— Entries shown —

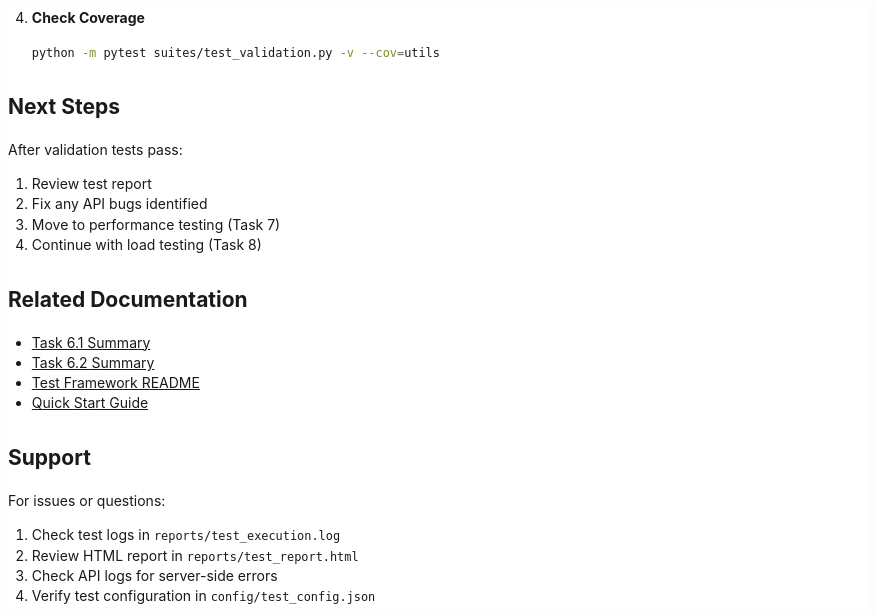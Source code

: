 4. **Check Coverage**
   ```bash
   python -m pytest suites/test_validation.py -v --cov=utils
   ```

## Next Steps

After validation tests pass:
1. Review test report
2. Fix any API bugs identified
3. Move to performance testing (Task 7)
4. Continue with load testing (Task 8)

## Related Documentation

- [Task 6.1 Summary](TASK_6_VALIDATION_TESTS_SUMMARY.md)
- [Task 6.2 Summary](TASK_6_2_EDGE_CASE_TESTS_SUMMARY.md)
- [Test Framework README](README.md)
- [Quick Start Guide](QUICKSTART.md)

## Support

For issues or questions:
1. Check test logs in `reports/test_execution.log`
2. Review HTML report in `reports/test_report.html`
3. Check API logs for server-side errors
4. Verify test configuration in `config/test_config.json`
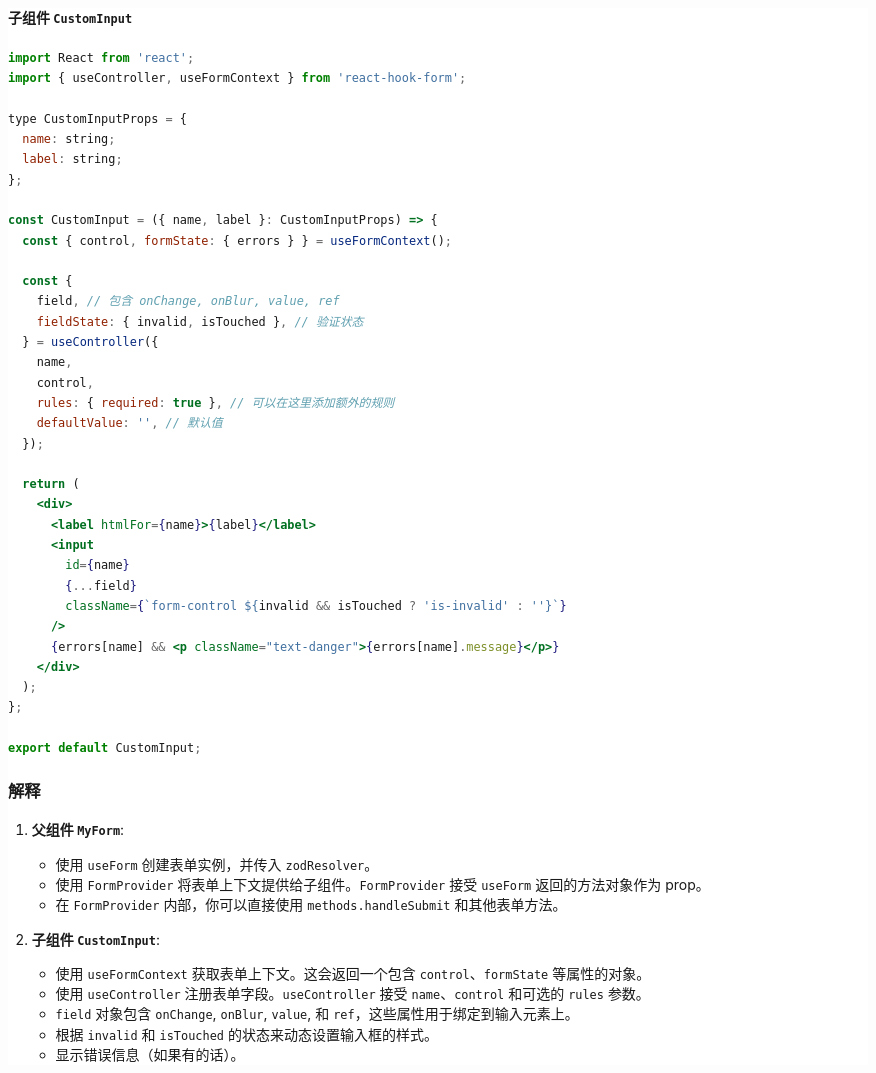 #### 子组件 `CustomInput`

```jsx
import React from 'react';
import { useController, useFormContext } from 'react-hook-form';

type CustomInputProps = {
  name: string;
  label: string;
};

const CustomInput = ({ name, label }: CustomInputProps) => {
  const { control, formState: { errors } } = useFormContext();

  const {
    field, // 包含 onChange, onBlur, value, ref
    fieldState: { invalid, isTouched }, // 验证状态
  } = useController({
    name,
    control,
    rules: { required: true }, // 可以在这里添加额外的规则
    defaultValue: '', // 默认值
  });

  return (
    <div>
      <label htmlFor={name}>{label}</label>
      <input
        id={name}
        {...field}
        className={`form-control ${invalid && isTouched ? 'is-invalid' : ''}`}
      />
      {errors[name] && <p className="text-danger">{errors[name].message}</p>}
    </div>
  );
};

export default CustomInput;
```

### 解释

1. **父组件 `MyForm`**:
   - 使用 `useForm` 创建表单实例，并传入 `zodResolver`。
   - 使用 `FormProvider` 将表单上下文提供给子组件。`FormProvider` 接受 `useForm` 返回的方法对象作为 prop。
   - 在 `FormProvider` 内部，你可以直接使用 `methods.handleSubmit` 和其他表单方法。

2. **子组件 `CustomInput`**:
   - 使用 `useFormContext` 获取表单上下文。这会返回一个包含 `control`、`formState` 等属性的对象。
   - 使用 `useController` 注册表单字段。`useController` 接受 `name`、`control` 和可选的 `rules` 参数。
   - `field` 对象包含 `onChange`, `onBlur`, `value`, 和 `ref`，这些属性用于绑定到输入元素上。
   - 根据 `invalid` 和 `isTouched` 的状态来动态设置输入框的样式。
   - 显示错误信息（如果有的话）。
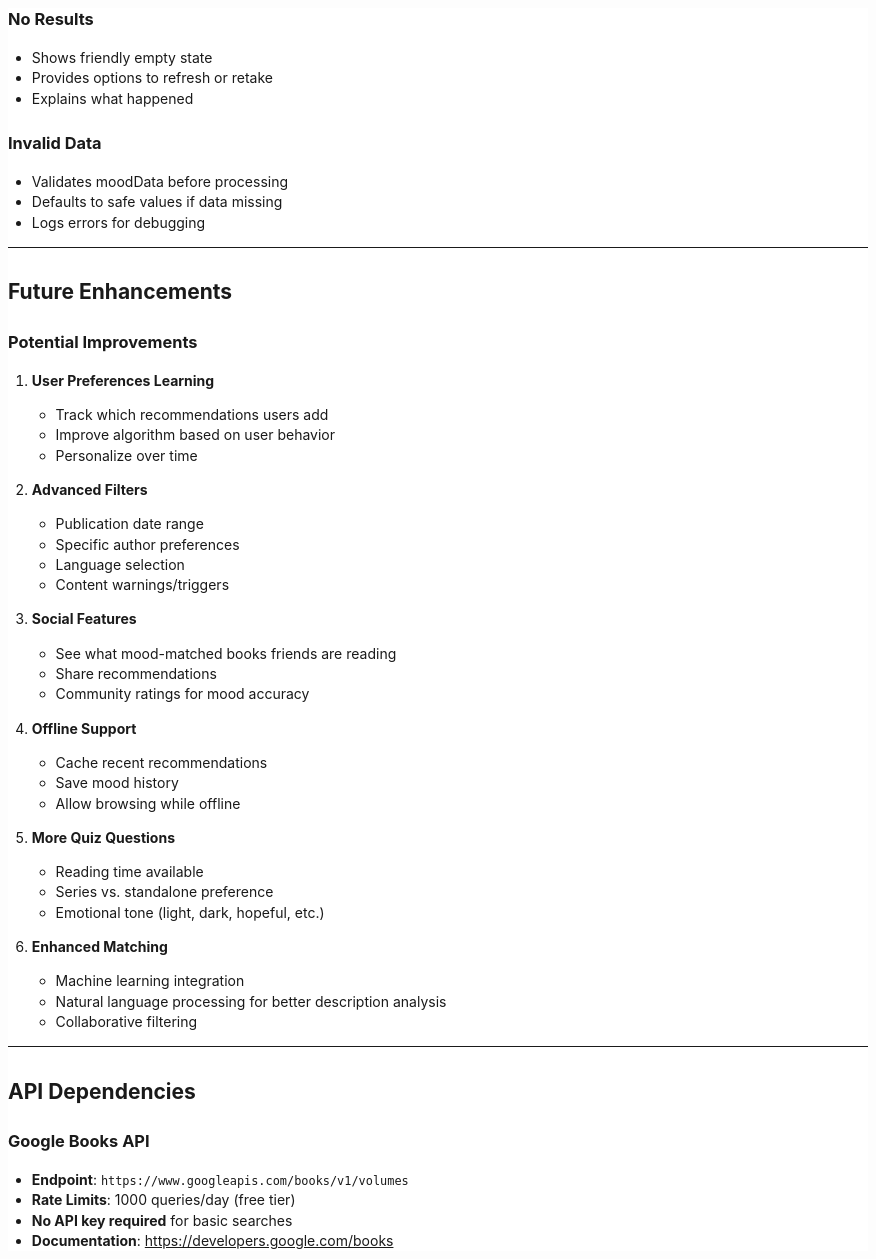 ### No Results
- Shows friendly empty state
- Provides options to refresh or retake
- Explains what happened

### Invalid Data
- Validates moodData before processing
- Defaults to safe values if data missing
- Logs errors for debugging

---

## Future Enhancements

### Potential Improvements

1. **User Preferences Learning**
   - Track which recommendations users add
   - Improve algorithm based on user behavior
   - Personalize over time

2. **Advanced Filters**
   - Publication date range
   - Specific author preferences
   - Language selection
   - Content warnings/triggers

3. **Social Features**
   - See what mood-matched books friends are reading
   - Share recommendations
   - Community ratings for mood accuracy

4. **Offline Support**
   - Cache recent recommendations
   - Save mood history
   - Allow browsing while offline

5. **More Quiz Questions**
   - Reading time available
   - Series vs. standalone preference
   - Emotional tone (light, dark, hopeful, etc.)

6. **Enhanced Matching**
   - Machine learning integration
   - Natural language processing for better description analysis
   - Collaborative filtering

---

## API Dependencies

### Google Books API
- **Endpoint**: `https://www.googleapis.com/books/v1/volumes`
- **Rate Limits**: 1000 queries/day (free tier)
- **No API key required** for basic searches
- **Documentation**: https://developers.google.com/books
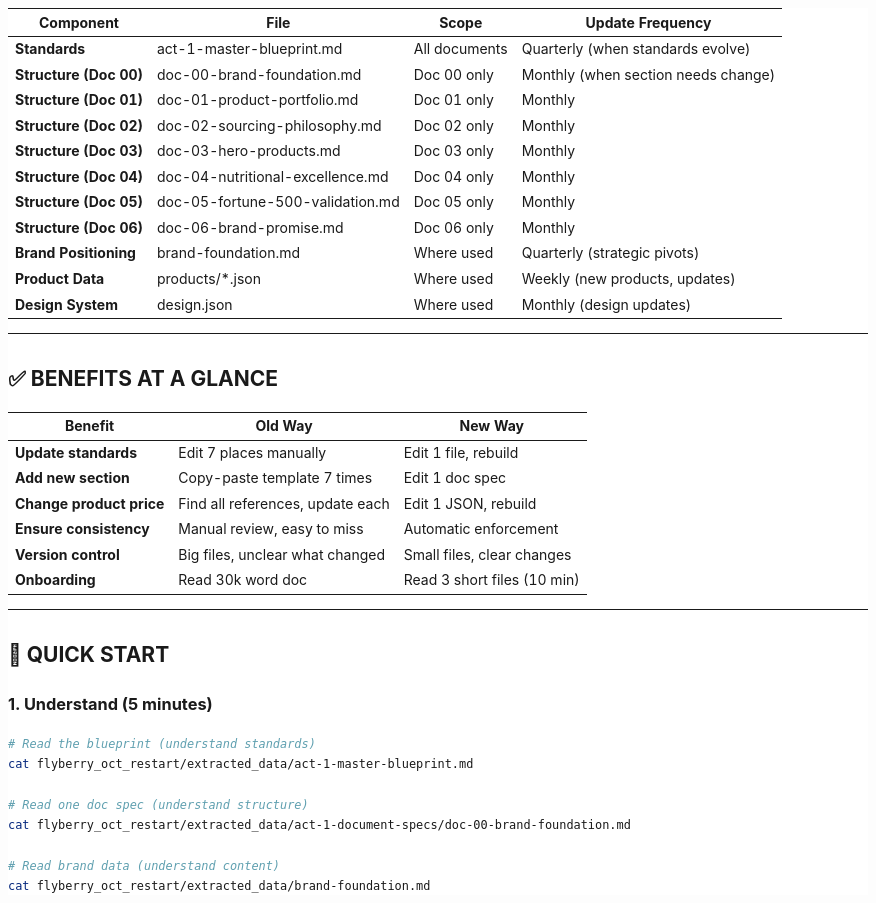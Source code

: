 | Component | File | Scope | Update Frequency |
|-----------|------|-------|------------------|
| **Standards** | act-1-master-blueprint.md | All documents | Quarterly (when standards evolve) |
| **Structure (Doc 00)** | doc-00-brand-foundation.md | Doc 00 only | Monthly (when section needs change) |
| **Structure (Doc 01)** | doc-01-product-portfolio.md | Doc 01 only | Monthly |
| **Structure (Doc 02)** | doc-02-sourcing-philosophy.md | Doc 02 only | Monthly |
| **Structure (Doc 03)** | doc-03-hero-products.md | Doc 03 only | Monthly |
| **Structure (Doc 04)** | doc-04-nutritional-excellence.md | Doc 04 only | Monthly |
| **Structure (Doc 05)** | doc-05-fortune-500-validation.md | Doc 05 only | Monthly |
| **Structure (Doc 06)** | doc-06-brand-promise.md | Doc 06 only | Monthly |
| **Brand Positioning** | brand-foundation.md | Where used | Quarterly (strategic pivots) |
| **Product Data** | products/*.json | Where used | Weekly (new products, updates) |
| **Design System** | design.json | Where used | Monthly (design updates) |

---

## ✅ BENEFITS AT A GLANCE

| Benefit | Old Way | New Way |
|---------|---------|---------|
| **Update standards** | Edit 7 places manually | Edit 1 file, rebuild |
| **Add new section** | Copy-paste template 7 times | Edit 1 doc spec |
| **Change product price** | Find all references, update each | Edit 1 JSON, rebuild |
| **Ensure consistency** | Manual review, easy to miss | Automatic enforcement |
| **Version control** | Big files, unclear what changed | Small files, clear changes |
| **Onboarding** | Read 30k word doc | Read 3 short files (10 min) |

---

## 🎯 QUICK START

### **1. Understand (5 minutes)**
```bash
# Read the blueprint (understand standards)
cat flyberry_oct_restart/extracted_data/act-1-master-blueprint.md

# Read one doc spec (understand structure)
cat flyberry_oct_restart/extracted_data/act-1-document-specs/doc-00-brand-foundation.md

# Read brand data (understand content)
cat flyberry_oct_restart/extracted_data/brand-foundation.md
```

— How to complete this task —
Search the lines above for the string "required", then show every one that has it.

— Answer area —
    rules: { required: true }, // 可以在这里添加额外的规则
- **No API key required** for basic searches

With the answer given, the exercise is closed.